• **Record set**:
━━━━━━━━━━

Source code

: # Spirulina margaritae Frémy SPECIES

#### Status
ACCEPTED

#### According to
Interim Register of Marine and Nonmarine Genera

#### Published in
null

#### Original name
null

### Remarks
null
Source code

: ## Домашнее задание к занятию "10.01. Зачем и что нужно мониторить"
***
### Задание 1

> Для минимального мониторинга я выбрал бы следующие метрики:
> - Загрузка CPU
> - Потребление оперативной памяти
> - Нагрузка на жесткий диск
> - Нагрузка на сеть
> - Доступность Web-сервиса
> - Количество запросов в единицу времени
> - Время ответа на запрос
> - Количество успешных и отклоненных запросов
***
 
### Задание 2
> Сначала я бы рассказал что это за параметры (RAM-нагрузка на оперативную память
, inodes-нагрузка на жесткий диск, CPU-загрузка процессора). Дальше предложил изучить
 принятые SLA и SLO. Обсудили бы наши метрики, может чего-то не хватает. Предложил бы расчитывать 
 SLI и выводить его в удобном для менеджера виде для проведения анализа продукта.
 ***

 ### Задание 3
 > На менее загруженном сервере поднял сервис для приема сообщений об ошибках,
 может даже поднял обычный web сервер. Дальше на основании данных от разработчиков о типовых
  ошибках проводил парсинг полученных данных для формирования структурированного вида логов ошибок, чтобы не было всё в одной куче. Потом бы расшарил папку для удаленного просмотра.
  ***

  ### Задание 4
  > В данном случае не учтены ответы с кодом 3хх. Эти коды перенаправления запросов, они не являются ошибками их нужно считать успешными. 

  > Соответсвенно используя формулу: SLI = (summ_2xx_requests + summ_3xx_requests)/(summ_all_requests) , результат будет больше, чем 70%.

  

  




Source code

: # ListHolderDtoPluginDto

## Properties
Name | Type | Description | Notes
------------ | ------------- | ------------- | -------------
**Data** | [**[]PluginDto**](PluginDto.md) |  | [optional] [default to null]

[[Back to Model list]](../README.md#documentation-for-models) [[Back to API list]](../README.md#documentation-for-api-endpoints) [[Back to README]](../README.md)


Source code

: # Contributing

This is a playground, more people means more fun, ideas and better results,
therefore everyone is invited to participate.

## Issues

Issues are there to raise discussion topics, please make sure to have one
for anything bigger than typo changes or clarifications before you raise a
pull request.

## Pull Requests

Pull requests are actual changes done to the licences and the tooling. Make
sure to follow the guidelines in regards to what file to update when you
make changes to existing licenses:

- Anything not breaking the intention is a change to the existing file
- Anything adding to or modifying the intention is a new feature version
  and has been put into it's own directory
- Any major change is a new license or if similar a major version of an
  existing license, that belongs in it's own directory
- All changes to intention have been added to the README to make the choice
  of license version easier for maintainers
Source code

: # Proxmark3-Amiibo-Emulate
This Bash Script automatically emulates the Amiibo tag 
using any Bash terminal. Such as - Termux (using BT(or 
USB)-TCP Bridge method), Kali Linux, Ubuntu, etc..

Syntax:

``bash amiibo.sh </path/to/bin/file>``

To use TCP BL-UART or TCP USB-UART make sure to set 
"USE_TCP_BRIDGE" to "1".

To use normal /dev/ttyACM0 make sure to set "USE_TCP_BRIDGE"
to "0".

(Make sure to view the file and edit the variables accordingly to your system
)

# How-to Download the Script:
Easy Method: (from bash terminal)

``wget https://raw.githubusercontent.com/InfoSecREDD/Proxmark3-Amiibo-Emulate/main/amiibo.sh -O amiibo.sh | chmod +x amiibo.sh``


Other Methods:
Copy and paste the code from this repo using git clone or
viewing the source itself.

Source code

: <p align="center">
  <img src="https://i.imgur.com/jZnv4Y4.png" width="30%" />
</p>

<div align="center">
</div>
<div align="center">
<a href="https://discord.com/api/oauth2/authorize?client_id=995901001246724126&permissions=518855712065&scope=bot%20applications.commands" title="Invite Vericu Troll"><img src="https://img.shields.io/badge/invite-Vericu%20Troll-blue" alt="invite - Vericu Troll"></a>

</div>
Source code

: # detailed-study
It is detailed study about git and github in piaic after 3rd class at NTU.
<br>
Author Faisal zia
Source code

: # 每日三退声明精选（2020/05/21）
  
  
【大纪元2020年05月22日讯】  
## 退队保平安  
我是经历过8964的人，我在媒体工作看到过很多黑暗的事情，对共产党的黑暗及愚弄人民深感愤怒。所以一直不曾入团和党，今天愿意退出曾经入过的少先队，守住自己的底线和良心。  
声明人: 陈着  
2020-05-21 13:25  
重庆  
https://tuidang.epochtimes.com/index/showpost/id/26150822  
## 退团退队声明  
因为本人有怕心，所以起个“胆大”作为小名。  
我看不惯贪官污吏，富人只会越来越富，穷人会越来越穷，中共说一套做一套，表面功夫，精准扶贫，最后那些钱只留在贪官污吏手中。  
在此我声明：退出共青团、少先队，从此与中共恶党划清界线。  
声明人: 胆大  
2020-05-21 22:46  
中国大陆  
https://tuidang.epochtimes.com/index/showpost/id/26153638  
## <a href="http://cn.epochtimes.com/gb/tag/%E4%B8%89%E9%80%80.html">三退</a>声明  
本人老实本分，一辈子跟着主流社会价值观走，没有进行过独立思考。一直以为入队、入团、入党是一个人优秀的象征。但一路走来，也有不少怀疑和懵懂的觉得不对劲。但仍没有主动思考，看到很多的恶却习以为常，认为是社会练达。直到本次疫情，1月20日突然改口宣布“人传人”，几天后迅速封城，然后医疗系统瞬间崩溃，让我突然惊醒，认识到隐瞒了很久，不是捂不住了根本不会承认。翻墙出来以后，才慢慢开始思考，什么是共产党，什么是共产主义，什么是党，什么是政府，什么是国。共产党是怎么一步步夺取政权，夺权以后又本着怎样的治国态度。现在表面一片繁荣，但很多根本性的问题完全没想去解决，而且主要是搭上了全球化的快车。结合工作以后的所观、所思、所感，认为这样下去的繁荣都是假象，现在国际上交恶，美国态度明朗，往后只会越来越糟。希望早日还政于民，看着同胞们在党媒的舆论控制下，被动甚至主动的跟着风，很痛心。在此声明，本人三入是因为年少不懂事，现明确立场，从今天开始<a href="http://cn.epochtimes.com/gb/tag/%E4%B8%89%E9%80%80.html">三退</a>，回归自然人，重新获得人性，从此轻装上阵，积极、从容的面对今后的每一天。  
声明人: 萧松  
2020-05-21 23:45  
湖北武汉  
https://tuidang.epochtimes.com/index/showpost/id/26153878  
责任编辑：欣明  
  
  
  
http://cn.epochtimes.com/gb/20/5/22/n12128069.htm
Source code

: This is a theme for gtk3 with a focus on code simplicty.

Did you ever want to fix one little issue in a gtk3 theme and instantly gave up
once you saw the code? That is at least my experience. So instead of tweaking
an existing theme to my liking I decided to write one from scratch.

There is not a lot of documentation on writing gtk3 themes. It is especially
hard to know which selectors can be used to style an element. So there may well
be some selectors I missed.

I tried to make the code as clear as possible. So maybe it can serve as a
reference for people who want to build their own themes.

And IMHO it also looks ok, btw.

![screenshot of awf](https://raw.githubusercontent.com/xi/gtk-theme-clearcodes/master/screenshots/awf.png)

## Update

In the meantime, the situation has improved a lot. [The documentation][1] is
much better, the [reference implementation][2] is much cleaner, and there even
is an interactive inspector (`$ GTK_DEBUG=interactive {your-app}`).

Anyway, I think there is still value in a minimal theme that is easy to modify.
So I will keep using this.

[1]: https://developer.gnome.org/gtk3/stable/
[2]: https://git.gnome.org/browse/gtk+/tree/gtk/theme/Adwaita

━━━━━━━━━━

• **Exercise brief**:
Retype each record. Keep every character as it is.

• **Output**:
Source code

: # Spirulina margaritae Frémy SPECIES

#### Status
ACCEPTED

#### According to
Interim Register of Marine and Nonmarine Genera

#### Published in
null

#### Original name
null

### Remarks
null
Source code

: ## Домашнее задание к занятию "10.01. Зачем и что нужно мониторить"
***
### Задание 1

> Для минимального мониторинга я выбрал бы следующие метрики:
> - Загрузка CPU
> - Потребление оперативной памяти
> - Нагрузка на жесткий диск
> - Нагрузка на сеть
> - Доступность Web-сервиса
> - Количество запросов в единицу времени
> - Время ответа на запрос
> - Количество успешных и отклоненных запросов
***
 
### Задание 2
> Сначала я бы рассказал что это за параметры (RAM-нагрузка на оперативную память
, inodes-нагрузка на жесткий диск, CPU-загрузка процессора). Дальше предложил изучить
 принятые SLA и SLO. Обсудили бы наши метрики, может чего-то не хватает. Предложил бы расчитывать 
 SLI и выводить его в удобном для менеджера виде для проведения анализа продукта.
 ***

 ### Задание 3
 > На менее загруженном сервере поднял сервис для приема сообщений об ошибках,
 может даже поднял обычный web сервер. Дальше на основании данных от разработчиков о типовых
  ошибках проводил парсинг полученных данных для формирования структурированного вида логов ошибок, чтобы не было всё в одной куче. Потом бы расшарил папку для удаленного просмотра.
  ***

  ### Задание 4
  > В данном случае не учтены ответы с кодом 3хх. Эти коды перенаправления запросов, они не являются ошибками их нужно считать успешными. 

  > Соответсвенно используя формулу: SLI = (summ_2xx_requests + summ_3xx_requests)/(summ_all_requests) , результат будет больше, чем 70%.

  

  




Source code

: # ListHolderDtoPluginDto

## Properties
Name | Type | Description | Notes
------------ | ------------- | ------------- | -------------
**Data** | [**[]PluginDto**](PluginDto.md) |  | [optional] [default to null]

[[Back to Model list]](../README.md#documentation-for-models) [[Back to API list]](../README.md#documentation-for-api-endpoints) [[Back to README]](../README.md)


Source code

: # Contributing

This is a playground, more people means more fun, ideas and better results,
therefore everyone is invited to participate.

## Issues

Issues are there to raise discussion topics, please make sure to have one
for anything bigger than typo changes or clarifications before you raise a
pull request.

## Pull Requests

Pull requests are actual changes done to the licences and the tooling. Make
sure to follow the guidelines in regards to what file to update when you
make changes to existing licenses:

- Anything not breaking the intention is a change to the existing file
- Anything adding to or modifying the intention is a new feature version
  and has been put into it's own directory
- Any major change is a new license or if similar a major version of an
  existing license, that belongs in it's own directory
- All changes to intention have been added to the README to make the choice
  of license version easier for maintainers
Source code

: # Proxmark3-Amiibo-Emulate
This Bash Script automatically emulates the Amiibo tag 
using any Bash terminal. Such as - Termux (using BT(or 
USB)-TCP Bridge method), Kali Linux, Ubuntu, etc..

Syntax:

``bash amiibo.sh </path/to/bin/file>``

To use TCP BL-UART or TCP USB-UART make sure to set 
"USE_TCP_BRIDGE" to "1".

To use normal /dev/ttyACM0 make sure to set "USE_TCP_BRIDGE"
to "0".

(Make sure to view the file and edit the variables accordingly to your system
)

# How-to Download the Script:
Easy Method: (from bash terminal)

``wget https://raw.githubusercontent.com/InfoSecREDD/Proxmark3-Amiibo-Emulate/main/amiibo.sh -O amiibo.sh | chmod +x amiibo.sh``


Other Methods:
Copy and paste the code from this repo using git clone or
viewing the source itself.

Source code

: <p align="center">
  <img src="https://i.imgur.com/jZnv4Y4.png" width="30%" />
</p>

<div align="center">
</div>
<div align="center">
<a href="https://discord.com/api/oauth2/authorize?client_id=995901001246724126&permissions=518855712065&scope=bot%20applications.commands" title="Invite Vericu Troll"><img src="https://img.shields.io/badge/invite-Vericu%20Troll-blue" alt="invite - Vericu Troll"></a>

</div>
Source code

: # detailed-study
It is detailed study about git and github in piaic after 3rd class at NTU.
<br>
Author Faisal zia
Source code

: # 每日三退声明精选（2020/05/21）
  
  
【大纪元2020年05月22日讯】  
## 退队保平安  
我是经历过8964的人，我在媒体工作看到过很多黑暗的事情，对共产党的黑暗及愚弄人民深感愤怒。所以一直不曾入团和党，今天愿意退出曾经入过的少先队，守住自己的底线和良心。  
声明人: 陈着  
2020-05-21 13:25  
重庆  
https://tuidang.epochtimes.com/index/showpost/id/26150822  
## 退团退队声明  
因为本人有怕心，所以起个“胆大”作为小名。  
我看不惯贪官污吏，富人只会越来越富，穷人会越来越穷，中共说一套做一套，表面功夫，精准扶贫，最后那些钱只留在贪官污吏手中。  
在此我声明：退出共青团、少先队，从此与中共恶党划清界线。  
声明人: 胆大  
2020-05-21 22:46  
中国大陆  
https://tuidang.epochtimes.com/index/showpost/id/26153638  
## <a href="http://cn.epochtimes.com/gb/tag/%E4%B8%89%E9%80%80.html">三退</a>声明  
本人老实本分，一辈子跟着主流社会价值观走，没有进行过独立思考。一直以为入队、入团、入党是一个人优秀的象征。但一路走来，也有不少怀疑和懵懂的觉得不对劲。但仍没有主动思考，看到很多的恶却习以为常，认为是社会练达。直到本次疫情，1月20日突然改口宣布“人传人”，几天后迅速封城，然后医疗系统瞬间崩溃，让我突然惊醒，认识到隐瞒了很久，不是捂不住了根本不会承认。翻墙出来以后，才慢慢开始思考，什么是共产党，什么是共产主义，什么是党，什么是政府，什么是国。共产党是怎么一步步夺取政权，夺权以后又本着怎样的治国态度。现在表面一片繁荣，但很多根本性的问题完全没想去解决，而且主要是搭上了全球化的快车。结合工作以后的所观、所思、所感，认为这样下去的繁荣都是假象，现在国际上交恶，美国态度明朗，往后只会越来越糟。希望早日还政于民，看着同胞们在党媒的舆论控制下，被动甚至主动的跟着风，很痛心。在此声明，本人三入是因为年少不懂事，现明确立场，从今天开始<a href="http://cn.epochtimes.com/gb/tag/%E4%B8%89%E9%80%80.html">三退</a>，回归自然人，重新获得人性，从此轻装上阵，积极、从容的面对今后的每一天。  
声明人: 萧松  
2020-05-21 23:45  
湖北武汉  
https://tuidang.epochtimes.com/index/showpost/id/26153878  
责任编辑：欣明  
  
  
  
http://cn.epochtimes.com/gb/20/5/22/n12128069.htm
Source code

: This is a theme for gtk3 with a focus on code simplicty.

Did you ever want to fix one little issue in a gtk3 theme and instantly gave up
once you saw the code? That is at least my experience. So instead of tweaking
an existing theme to my liking I decided to write one from scratch.

There is not a lot of documentation on writing gtk3 themes. It is especially
hard to know which selectors can be used to style an element. So there may well
be some selectors I missed.

I tried to make the code as clear as possible. So maybe it can serve as a
reference for people who want to build their own themes.

And IMHO it also looks ok, btw.

![screenshot of awf](https://raw.githubusercontent.com/xi/gtk-theme-clearcodes/master/screenshots/awf.png)

## Update

In the meantime, the situation has improved a lot. [The documentation][1] is
much better, the [reference implementation][2] is much cleaner, and there even
is an interactive inspector (`$ GTK_DEBUG=interactive {your-app}`).

Anyway, I think there is still value in a minimal theme that is easy to modify.
So I will keep using this.

[1]: https://developer.gnome.org/gtk3/stable/
[2]: https://git.gnome.org/browse/gtk+/tree/gtk/theme/Adwaita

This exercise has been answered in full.